--- MATERIAL FOR THE TASK Enclosed Below ---

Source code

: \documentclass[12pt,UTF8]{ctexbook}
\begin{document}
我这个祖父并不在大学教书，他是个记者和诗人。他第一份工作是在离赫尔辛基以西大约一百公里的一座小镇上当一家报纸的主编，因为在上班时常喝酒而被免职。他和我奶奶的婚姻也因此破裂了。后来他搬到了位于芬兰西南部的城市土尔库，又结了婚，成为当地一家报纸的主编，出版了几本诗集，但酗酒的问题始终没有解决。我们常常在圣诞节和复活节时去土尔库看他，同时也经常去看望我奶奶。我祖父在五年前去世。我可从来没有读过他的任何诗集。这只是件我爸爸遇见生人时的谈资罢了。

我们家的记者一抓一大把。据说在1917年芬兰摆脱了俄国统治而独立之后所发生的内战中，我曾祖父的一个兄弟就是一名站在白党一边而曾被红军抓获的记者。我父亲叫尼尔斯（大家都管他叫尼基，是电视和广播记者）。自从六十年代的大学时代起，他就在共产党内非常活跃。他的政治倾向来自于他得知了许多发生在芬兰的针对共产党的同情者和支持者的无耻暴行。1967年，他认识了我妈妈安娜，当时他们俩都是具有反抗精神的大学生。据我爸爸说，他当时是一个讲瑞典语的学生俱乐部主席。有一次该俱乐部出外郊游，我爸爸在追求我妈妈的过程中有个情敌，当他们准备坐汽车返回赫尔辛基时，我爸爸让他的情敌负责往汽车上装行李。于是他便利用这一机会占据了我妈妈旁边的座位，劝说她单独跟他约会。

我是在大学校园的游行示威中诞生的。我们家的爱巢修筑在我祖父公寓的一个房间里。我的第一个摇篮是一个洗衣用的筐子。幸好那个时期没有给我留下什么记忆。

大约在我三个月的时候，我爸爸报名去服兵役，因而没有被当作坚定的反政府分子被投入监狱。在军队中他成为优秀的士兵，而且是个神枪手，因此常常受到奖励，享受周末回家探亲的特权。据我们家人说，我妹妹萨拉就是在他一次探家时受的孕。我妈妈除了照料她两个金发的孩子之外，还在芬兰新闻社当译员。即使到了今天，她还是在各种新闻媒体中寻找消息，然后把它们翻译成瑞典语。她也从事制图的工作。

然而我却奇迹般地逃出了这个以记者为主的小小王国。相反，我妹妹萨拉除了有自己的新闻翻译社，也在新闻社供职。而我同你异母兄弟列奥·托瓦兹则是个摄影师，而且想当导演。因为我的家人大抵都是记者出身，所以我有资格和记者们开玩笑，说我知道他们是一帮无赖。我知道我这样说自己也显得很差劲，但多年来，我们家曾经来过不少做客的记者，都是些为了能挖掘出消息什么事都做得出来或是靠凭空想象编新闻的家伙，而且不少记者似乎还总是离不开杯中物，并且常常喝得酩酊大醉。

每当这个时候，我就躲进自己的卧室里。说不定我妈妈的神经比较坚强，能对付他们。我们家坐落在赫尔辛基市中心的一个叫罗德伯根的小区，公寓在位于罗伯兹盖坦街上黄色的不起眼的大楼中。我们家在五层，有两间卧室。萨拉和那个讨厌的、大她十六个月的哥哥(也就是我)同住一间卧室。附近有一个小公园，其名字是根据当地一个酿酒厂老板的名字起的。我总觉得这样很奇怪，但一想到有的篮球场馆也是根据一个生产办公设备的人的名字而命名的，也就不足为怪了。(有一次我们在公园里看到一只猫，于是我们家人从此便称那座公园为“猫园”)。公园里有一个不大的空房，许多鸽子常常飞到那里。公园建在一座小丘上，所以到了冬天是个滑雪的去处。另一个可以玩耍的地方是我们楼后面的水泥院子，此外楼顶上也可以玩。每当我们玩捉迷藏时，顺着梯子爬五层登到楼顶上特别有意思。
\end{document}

--- End of Enclosed MATERIAL FOR THE TASK ---

**ACTIVITY**: Return, exactly as they stand, the lines from the start of the records above through the line with "我这个祖父并不在大学教书，他", both ends included, and no other lines.

**TASK ANSWER**:
Source code

: \documentclass[12pt,UTF8]{ctexbook}
\begin{document}
我这个祖父并不在大学教书，他是个记者和诗人。他第一份工作是在离赫尔辛基以西大约一百公里的一座小镇上当一家报纸的主编，因为在上班时常喝酒而被免职。他和我奶奶的婚姻也因此破裂了。后来他搬到了位于芬兰西南部的城市土尔库，又结了婚，成为当地一家报纸的主编，出版了几本诗集，但酗酒的问题始终没有解决。我们常常在圣诞节和复活节时去土尔库看他，同时也经常去看望我奶奶。我祖父在五年前去世。我可从来没有读过他的任何诗集。这只是件我爸爸遇见生人时的谈资罢了。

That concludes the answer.